We made two improvements to the original CSN network structure. First, the temporal stride is set to 1 at all stages to prevent temporal resampling and maintain complete temporal patterns. Second, at the end of the network, global average pooling is applied only to the spatial dimension to produce a dense feature representation of the video clips rather than a global feature representation of the input video clips, which facilitates the subsequent prediction module.

S_{v}

maps the input source video clip

v_{j}^{i} \in R^{T \times C \times H \times W}

and target video clip

v_{j + 1}^{i} \in R^{T \times C \times H \times W}

into latent sequential representations

E_{j}^{v} = {e_{1}^{v}, e_{2}^{v}, \dots, e_{T}^{v},} \in R^{T \times C^{'}}

and

E_{j + 1}^{v} = {e_{T + 1}^{v}, e_{T + 2}^{v}, \dots, e_{2 T}^{v},} \in R^{T \times C^{'}}

, where T is the time length (number of frames), C is the number of input channels, and H and W are the spatial resolutions. The number of output feature channels

C^{'}

depends on the network parameter settings, which is set to 2048. Additionally, the visual embedding features maintain the same temporal dimension as the input features, containing rich information on the dynamic patterns.

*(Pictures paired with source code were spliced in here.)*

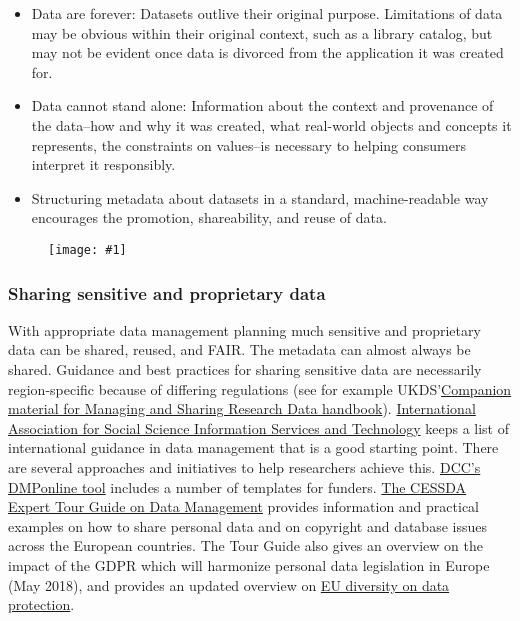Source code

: \documentclass{article}
\newlength{\imgwidth}
\newcommand\scaledgraphics[2]{%
                
\settowidth{\imgwidth}{\texttt{[image: \#1]}}%
                
\setlength{\imgwidth}{\minof{\imgwidth}{#2\textwidth}}%
                
\texttt{[image: \#1]}%
                
}
\begin{document}
\begin{itemize}
\item Data are forever: Datasets outlive their original purpose. Limitations of data may be obvious within their original context, such as a library catalog, but may not be evident once data is divorced from the application it was created for.


\item Data cannot stand alone: Information about the context and provenance of the data--how and why it was created, what real-world objects and concepts it represents, the constraints on values--is necessary to helping consumers interpret it responsibly.


\item Structuring metadata about datasets in a standard, machine-readable way encourages the promotion, shareability, and reuse of data.


\end{itemize}
\begin{figure}
\scaledgraphics{93f2263c-08cc-4ca7-b34b-b629ca50400c.png}{1}
\label{F35548551}
\end{figure}


\subsubsection{\textbf{Sharing sensitive and proprietary data}}\label{sharing-sensitive-and-proprietary-data}



With appropriate data management planning much sensitive and proprietary data can be shared, reused, and FAIR. The metadata can almost always be shared. Guidance and best practices for sharing sensitive data are necessarily region-specific because of differing regulations (see for example UKDS’\href{https://www.ukdataservice.ac.uk/manage-data/handbook}{Companion material for Managing and Sharing Research Data handbook}). \href{http://www.iassistdata.org/resources/data-management/best-practices}{International Association for Social Science Information Services and Technology} keeps a list of international guidance in data management that is a good starting point. There are several approaches and initiatives to help researchers achieve this. \href{http://www.dcc.ac.uk/dmponline}{DCC’s DMPonline tool} includes a number of templates for funders. \href{https://www.cessda.eu/Research-Infrastructure/Training/Expert-tour-guide-on-Data-Management/5.-Protect/Ethics-and-data-protection}{The CESSDA Expert Tour Guide on Data Management} provides information and practical examples on how to share personal data and on copyright and database issues across the European countries. The Tour Guide also gives an overview on the impact of the GDPR which will harmonize personal data legislation in Europe (May 2018), and provides an updated overview on \href{https://www.cessda.eu/Research-Infrastructure/Training/Expert-tour-guide-on-Data-Management/5.-Protect/Processing-personal-data/Diversity-in-data-protection}{EU diversity on data protection}.
\end{document}

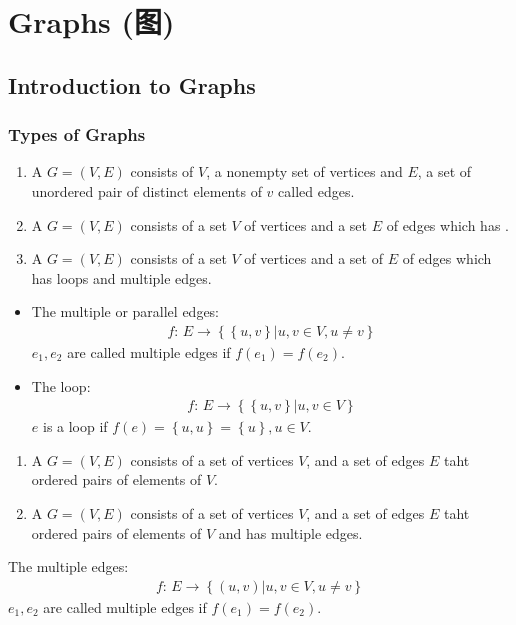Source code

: \section[Graphs]{Graphs (图)}

\subsection{Introduction to Graphs}

\subsubsection{Types of Graphs}
\begin{definition}
    \begin{enumerate}
        \item A  $G=(V,E)$ consists of $V$, a nonempty set of vertices and $E$, a set of unordered pair of distinct elements of $v$ called edges. 
        \item A  $G=(V,E)$ consists of a set $V$ of vertices and a set $E$ of edges which has . 
        \item A  $G=(V,E)$ consists of a set $V$ of vertices and a set of $E$ of edges which has loops and multiple edges. 
    \end{enumerate}
    \begin{itemize}
        \item The multiple or parallel edges: 
        \begin{align*}
            f:\, E\rightarrow \left\{ \left\{u,v\right\}|u,v\in V,u\ne v \right\}
        \end{align*}
        $e_1,e_2$ are called multiple edges if $f(e_1)=f(e_2)$. 
        \item The loop: 
        \begin{align*}
            f:\, E\rightarrow \left\{ \left\{u,v\right\}|u,v\in V \right\}
        \end{align*}
        $e$ is a loop if $f(e)=\left\{u,u\right\}=\left\{u\right\}, u\in V$.
    \end{itemize}
\end{definition}

\begin{definition}
    \begin{enumerate}
        \item A  $G=(V,E)$ consists of a set of vertices $V$, and a set of edges $E$ taht ordered pairs of elements of $V$.
        \item A  $G=(V,E)$ consists of a set of vertices $V$, and a set of edges $E$ taht ordered pairs of elements of $V$ and has multiple edges.
    \end{enumerate}

    The multiple edges: 
    \begin{align*}
        f:\,E\rightarrow \left\{ (u,v)| u,v\in V,u\ne v \right\}
    \end{align*}
    $e_1,e_2$ are called multiple edges if $f(e_1)=f(e_2)$.
\end{definition}


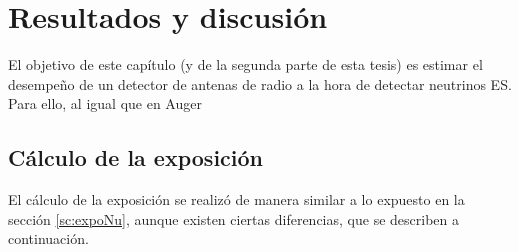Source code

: \chapter{Resultados y discusi\'on}
\label{ch:resultadosRadio}

El objetivo de este cap\'itulo (y de la segunda parte de esta tesis) es estimar el desempe\~no  de un detector de antenas de radio a la hora de detectar neutrinos ES.
Para ello, al igual que en Auger 

\section{C\'alculo de la exposici\'on}
	
	El c\'alculo de la exposici\'on se realiz\'o de manera similar a lo expuesto en la secci\'on \ref{sc:expoNu}, aunque existen ciertas diferencias, que se describen a continuaci\'on.

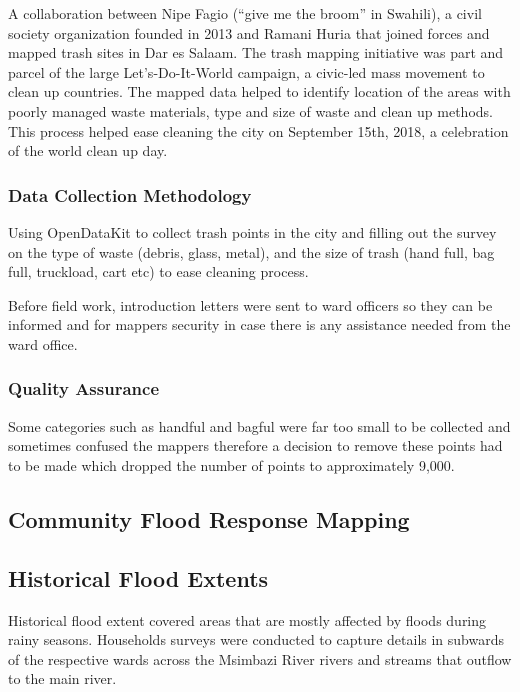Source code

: \documentclass[a4paper,12pt,twoside]{article}
\begin{document}
A collaboration between Nipe Fagio (“give me the broom” in Swahili), a civil society organization founded in 2013 and Ramani Huria that joined forces and mapped trash sites in Dar es Salaam. The trash mapping initiative was part and parcel of the large Let’s-Do-It-World campaign, a civic-led mass movement to clean up countries.
The mapped data helped to identify location of the areas with poorly managed waste materials, type and size of waste and clean up methods. This process helped ease cleaning the city on September 15th, 2018, a celebration of the world clean up day.

\subsubsection{Data Collection Methodology}
Using OpenDataKit to collect trash points in the city and filling out the survey on the type of waste (debris, glass, metal), and the size of trash (hand full, bag full, truckload, cart etc) to ease cleaning process.

Before field work, introduction letters were sent to ward officers so they can be informed and for mappers security in case there is any assistance needed from the ward office.

\subsubsection{Quality Assurance}
Some categories such as handful and bagful were far too small to be collected and sometimes confused the mappers therefore a decision to remove these points had to be made which dropped the number of points to approximately 9,000.

\newpage
\subsection{Community Flood Response Mapping}

\newpage
\subsection{Historical Flood Extents}

Historical flood extent covered areas that are mostly affected by floods during rainy seasons. Households surveys were conducted to capture details in  subwards of the respective wards across the Msimbazi River rivers and streams that outflow to the main river.

\medskip
\end{document}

3.2.2. Audio Stream Processing

Mel Frequency Cepstrum Coefficients (MFCCs) [35] serve as the input for the audio stream. For each audio segment

a_{i}

lasting 1 s with a sampling rate of 48,000 Hz, its MFCCs are computed and converted into a heatmap format, with dimensions of

13 \times 99 \times 1

. Here, the height 13 represents that there are 13 Mel frequency bands in the MFCC, the width 99 indicates that the audio segment is divided into 99 frames, and the channel number is 1. The preprocessing flow of the audio modality is shown in Figure 2. Overall, the audio is encoded as a heatmap image representing the MFCC values for each time step and each Meier band, which is subsequently fed into the audio stream.

Obtaining the MFCC features in an audio clip consists of six main steps as shown in Figure 3.

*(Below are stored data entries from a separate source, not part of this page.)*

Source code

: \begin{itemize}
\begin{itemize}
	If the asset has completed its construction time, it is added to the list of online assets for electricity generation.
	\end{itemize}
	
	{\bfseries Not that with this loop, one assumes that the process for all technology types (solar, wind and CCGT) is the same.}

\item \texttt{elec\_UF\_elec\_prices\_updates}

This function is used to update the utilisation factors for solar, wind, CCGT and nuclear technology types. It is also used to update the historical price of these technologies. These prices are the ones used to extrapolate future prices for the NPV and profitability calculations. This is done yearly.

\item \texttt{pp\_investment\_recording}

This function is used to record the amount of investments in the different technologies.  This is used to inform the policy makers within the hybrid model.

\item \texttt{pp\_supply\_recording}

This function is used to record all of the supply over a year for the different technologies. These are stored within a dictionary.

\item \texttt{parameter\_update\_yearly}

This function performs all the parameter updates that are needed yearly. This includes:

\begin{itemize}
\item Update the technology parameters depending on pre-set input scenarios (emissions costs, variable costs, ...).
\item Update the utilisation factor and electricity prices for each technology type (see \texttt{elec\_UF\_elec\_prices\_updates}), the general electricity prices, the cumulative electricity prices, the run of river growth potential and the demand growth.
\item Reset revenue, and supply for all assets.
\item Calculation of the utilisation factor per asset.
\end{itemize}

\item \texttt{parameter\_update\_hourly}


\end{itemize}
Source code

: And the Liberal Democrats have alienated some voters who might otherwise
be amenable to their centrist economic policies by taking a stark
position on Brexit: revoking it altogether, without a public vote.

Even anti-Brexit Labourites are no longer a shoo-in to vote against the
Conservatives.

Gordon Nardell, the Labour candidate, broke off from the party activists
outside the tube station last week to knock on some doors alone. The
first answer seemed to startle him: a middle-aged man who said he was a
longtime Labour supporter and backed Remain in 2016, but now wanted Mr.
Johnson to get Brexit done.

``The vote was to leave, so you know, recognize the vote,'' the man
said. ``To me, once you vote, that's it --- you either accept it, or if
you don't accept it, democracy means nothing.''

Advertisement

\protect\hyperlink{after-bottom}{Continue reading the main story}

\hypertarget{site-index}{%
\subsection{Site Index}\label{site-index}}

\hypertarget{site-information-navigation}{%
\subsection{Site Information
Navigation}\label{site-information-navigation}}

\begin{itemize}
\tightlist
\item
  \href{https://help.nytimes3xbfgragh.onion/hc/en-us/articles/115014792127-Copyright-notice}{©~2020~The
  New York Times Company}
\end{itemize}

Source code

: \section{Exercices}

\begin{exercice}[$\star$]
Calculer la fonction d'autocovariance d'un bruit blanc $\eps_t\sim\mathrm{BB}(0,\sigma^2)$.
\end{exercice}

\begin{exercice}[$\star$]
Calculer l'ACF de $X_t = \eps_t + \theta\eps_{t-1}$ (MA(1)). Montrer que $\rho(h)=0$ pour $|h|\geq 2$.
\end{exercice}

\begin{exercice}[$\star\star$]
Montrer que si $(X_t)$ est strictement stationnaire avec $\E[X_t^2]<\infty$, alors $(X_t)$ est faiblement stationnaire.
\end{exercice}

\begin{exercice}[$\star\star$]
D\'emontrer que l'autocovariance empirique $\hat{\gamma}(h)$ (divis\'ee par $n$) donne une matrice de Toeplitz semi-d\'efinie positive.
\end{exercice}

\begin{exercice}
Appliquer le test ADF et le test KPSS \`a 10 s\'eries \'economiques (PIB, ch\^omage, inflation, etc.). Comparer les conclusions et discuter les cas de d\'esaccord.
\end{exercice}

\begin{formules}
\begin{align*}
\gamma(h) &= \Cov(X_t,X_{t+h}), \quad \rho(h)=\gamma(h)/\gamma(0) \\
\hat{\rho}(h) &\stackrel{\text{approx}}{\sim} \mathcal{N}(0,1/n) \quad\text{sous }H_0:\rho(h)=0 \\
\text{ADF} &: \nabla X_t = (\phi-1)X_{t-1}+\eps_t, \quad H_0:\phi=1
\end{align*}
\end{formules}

For the MFCC heatmap representation of the audio signal, ResNet-18 [36] is utilized as the feature extraction network

S_{a}

, with the number of input channels of the first convolutional layer set to 1. The main feature of ResNet is the use of residual modules and residual connections to build the network, which makes it possible to train deeper networks without the problem of gradient vanishing, and to excel in tasks such as image classification.

S_{a}

maps the source audio feature

a_{j}^{i}

and target audio feature

a_{j + 1}^{i}

to consistent audio representations

E_{j}^{a} \in R^{C^{″} \times 1}

and

E_{j + 1}^{a} \in R^{C^{″} \times 1}

, where

C^{″}

is 512.

3.3. Representation Prediction Process

With the continuous advancement of deepfake technology, the quality of the generated fake videos is becoming higher and higher, making the obvious specific artifactual features present in low visual quality videos utilized in the past proposed methods severely weakened, as well as facing the challenge of low generalization performance for cross-dataset detection. Therefore, a representation prediction module based on temporal feature prediction is proposed for detecting deepfake videos by predicting temporal feature representations of future time blocks in bimodal detection. In order to predict future feature representations from the present, instead of inferring short-term localized timing information from frame to frame, the input video is segmented into a number of S-second-long video segments, and more long-term global feature relationships are inferred from the sequence segments. These long-term global features across multiple time steps help to mine visual and auditory regularities and predict future sequence representations.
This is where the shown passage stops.